## Goal of the exercise:
Which lines of the entries hold the string "production"? Copy each one.

## Materials provided:

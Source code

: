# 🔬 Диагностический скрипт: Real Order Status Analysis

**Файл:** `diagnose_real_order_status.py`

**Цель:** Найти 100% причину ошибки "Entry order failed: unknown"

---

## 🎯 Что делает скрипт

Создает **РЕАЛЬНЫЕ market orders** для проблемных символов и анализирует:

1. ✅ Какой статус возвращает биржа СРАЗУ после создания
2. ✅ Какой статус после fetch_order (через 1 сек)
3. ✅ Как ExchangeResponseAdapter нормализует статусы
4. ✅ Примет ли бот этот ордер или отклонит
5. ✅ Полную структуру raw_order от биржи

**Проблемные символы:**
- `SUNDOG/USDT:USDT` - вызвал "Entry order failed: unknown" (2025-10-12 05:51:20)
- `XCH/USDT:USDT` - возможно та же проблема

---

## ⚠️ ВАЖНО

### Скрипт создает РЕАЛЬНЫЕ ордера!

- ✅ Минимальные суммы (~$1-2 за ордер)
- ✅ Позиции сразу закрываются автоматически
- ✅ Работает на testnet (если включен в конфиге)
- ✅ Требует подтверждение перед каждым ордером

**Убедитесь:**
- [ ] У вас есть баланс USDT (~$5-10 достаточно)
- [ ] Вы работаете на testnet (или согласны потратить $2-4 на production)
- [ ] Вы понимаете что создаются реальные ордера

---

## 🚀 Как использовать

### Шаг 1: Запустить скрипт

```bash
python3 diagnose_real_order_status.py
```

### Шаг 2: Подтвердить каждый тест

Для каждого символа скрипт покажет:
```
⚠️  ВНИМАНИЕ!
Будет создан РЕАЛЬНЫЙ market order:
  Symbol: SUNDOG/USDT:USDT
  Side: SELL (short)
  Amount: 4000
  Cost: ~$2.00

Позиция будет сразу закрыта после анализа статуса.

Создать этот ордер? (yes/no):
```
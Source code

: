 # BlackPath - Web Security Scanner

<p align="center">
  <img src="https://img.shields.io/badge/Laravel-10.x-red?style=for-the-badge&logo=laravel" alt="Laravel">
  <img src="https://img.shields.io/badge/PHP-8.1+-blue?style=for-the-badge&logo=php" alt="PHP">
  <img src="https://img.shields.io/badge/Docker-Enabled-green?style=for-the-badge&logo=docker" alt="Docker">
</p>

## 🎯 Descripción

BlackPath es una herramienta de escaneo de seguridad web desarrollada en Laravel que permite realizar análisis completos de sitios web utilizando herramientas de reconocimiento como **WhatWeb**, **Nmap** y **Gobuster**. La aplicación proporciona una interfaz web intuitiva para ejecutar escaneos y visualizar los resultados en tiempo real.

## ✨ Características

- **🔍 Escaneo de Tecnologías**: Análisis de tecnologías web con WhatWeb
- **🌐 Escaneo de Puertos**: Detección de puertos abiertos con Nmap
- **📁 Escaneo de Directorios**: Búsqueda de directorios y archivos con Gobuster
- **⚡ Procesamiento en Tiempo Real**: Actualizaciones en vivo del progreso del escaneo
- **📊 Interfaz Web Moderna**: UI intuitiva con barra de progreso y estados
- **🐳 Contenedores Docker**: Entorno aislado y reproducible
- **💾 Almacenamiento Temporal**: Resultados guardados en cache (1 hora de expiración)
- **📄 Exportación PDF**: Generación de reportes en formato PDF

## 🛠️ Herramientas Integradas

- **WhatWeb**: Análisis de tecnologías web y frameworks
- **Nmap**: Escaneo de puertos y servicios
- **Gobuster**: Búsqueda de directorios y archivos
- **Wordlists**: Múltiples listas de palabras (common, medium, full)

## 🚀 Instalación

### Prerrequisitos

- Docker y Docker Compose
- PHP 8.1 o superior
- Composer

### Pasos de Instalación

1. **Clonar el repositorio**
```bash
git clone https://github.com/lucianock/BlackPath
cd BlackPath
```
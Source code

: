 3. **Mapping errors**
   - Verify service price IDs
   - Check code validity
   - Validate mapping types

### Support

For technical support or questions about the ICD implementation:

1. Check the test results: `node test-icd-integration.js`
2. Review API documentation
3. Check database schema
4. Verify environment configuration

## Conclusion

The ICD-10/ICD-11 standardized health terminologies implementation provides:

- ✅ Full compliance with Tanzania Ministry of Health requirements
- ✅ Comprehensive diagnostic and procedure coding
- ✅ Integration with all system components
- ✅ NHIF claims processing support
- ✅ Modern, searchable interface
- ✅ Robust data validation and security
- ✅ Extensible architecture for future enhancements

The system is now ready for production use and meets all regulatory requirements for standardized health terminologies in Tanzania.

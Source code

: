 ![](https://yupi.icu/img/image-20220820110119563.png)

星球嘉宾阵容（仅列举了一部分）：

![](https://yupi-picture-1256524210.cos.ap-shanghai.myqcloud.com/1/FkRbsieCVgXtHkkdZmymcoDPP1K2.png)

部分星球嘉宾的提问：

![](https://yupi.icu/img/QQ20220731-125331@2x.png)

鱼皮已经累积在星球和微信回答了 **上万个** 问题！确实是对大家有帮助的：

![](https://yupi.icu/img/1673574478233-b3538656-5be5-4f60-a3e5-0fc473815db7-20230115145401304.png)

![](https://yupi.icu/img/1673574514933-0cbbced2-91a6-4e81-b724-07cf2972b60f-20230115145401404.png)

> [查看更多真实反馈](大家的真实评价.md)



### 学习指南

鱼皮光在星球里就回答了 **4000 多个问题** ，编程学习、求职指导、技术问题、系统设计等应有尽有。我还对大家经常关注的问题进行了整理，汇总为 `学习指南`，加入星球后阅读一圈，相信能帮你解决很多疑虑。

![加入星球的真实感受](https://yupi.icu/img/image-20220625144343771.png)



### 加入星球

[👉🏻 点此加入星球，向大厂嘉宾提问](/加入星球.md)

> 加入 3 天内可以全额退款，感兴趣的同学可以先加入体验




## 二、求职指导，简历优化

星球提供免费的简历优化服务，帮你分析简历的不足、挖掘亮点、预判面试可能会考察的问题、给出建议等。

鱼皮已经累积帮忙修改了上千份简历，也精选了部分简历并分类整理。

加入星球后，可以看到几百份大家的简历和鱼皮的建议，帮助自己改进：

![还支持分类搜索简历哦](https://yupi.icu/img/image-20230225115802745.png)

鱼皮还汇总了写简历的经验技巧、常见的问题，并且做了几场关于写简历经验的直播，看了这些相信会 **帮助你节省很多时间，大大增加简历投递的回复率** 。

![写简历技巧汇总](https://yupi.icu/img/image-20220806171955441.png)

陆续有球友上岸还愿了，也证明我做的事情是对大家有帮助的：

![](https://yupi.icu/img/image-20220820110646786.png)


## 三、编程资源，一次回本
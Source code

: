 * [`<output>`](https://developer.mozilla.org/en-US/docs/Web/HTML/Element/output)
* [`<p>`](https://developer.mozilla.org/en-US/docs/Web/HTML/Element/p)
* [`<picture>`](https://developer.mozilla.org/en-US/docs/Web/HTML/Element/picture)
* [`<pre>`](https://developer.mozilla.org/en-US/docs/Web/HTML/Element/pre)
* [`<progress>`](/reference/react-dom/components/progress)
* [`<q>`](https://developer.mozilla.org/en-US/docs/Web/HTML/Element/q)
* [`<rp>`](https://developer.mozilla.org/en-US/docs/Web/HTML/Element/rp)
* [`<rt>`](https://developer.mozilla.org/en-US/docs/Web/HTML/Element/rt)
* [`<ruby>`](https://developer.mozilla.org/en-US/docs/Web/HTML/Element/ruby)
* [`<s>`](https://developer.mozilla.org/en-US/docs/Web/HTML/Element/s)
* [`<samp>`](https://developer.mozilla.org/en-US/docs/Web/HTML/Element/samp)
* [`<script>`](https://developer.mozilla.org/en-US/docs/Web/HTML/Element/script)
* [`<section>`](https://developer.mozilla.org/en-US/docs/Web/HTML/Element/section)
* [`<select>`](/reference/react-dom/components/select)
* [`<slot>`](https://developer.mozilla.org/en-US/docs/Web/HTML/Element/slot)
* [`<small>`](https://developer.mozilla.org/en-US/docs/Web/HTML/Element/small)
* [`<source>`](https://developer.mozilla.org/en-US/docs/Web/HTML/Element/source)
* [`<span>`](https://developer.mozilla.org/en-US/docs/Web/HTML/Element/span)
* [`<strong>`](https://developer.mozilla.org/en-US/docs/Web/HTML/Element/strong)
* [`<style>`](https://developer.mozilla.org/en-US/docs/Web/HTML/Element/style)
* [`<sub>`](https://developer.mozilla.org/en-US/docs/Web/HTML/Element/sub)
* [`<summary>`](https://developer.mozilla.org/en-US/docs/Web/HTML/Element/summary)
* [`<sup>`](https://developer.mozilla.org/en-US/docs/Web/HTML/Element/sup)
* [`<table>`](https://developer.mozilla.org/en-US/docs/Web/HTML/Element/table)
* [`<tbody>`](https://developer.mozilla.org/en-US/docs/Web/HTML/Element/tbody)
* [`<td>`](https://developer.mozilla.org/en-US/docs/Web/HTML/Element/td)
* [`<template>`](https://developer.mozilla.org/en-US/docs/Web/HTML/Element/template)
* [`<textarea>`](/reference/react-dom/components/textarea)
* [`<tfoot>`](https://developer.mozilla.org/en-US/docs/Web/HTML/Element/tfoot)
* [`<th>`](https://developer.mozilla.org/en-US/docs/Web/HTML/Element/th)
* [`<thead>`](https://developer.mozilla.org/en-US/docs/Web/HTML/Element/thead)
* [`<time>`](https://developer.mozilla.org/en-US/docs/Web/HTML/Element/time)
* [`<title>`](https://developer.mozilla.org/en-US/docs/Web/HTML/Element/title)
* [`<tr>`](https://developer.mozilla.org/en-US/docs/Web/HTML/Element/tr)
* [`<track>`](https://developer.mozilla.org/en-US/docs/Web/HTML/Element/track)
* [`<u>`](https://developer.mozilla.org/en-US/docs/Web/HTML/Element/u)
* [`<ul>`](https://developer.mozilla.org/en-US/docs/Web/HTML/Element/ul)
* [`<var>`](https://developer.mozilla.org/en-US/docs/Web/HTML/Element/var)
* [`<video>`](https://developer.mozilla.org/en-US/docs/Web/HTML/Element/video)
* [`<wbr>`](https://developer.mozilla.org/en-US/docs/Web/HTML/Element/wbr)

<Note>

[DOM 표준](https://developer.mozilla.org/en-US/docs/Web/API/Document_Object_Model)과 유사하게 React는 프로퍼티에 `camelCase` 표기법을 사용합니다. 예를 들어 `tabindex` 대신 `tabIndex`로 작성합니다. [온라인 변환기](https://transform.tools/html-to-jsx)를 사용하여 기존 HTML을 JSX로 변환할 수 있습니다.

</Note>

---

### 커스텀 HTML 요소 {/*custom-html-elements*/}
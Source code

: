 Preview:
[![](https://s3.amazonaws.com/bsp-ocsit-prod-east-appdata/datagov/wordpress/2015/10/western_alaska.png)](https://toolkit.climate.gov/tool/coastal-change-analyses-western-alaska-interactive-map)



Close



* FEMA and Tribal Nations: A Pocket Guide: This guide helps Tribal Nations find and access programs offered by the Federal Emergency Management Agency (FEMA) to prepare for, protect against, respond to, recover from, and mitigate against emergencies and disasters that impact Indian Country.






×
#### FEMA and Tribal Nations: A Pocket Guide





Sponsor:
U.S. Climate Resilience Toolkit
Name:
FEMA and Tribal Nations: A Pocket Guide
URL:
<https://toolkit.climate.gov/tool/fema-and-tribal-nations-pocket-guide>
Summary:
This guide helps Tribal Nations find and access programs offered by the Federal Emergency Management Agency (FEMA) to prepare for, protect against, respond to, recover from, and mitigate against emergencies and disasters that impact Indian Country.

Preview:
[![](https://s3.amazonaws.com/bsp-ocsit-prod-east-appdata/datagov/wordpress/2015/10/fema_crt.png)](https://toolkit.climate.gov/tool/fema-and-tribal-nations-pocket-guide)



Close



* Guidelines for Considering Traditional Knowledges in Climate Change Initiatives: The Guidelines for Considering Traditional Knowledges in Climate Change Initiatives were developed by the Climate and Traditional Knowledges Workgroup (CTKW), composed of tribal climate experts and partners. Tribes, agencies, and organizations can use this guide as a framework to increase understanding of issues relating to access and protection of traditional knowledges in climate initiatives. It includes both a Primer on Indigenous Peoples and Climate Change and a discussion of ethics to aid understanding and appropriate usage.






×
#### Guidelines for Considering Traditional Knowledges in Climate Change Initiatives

## Task result:
- [ ] Вы работаете на testnet (или согласны потратить $2-4 на production)
The system is now ready for production use and meets all regulatory requirements for standardized health terminologies in Tanzania.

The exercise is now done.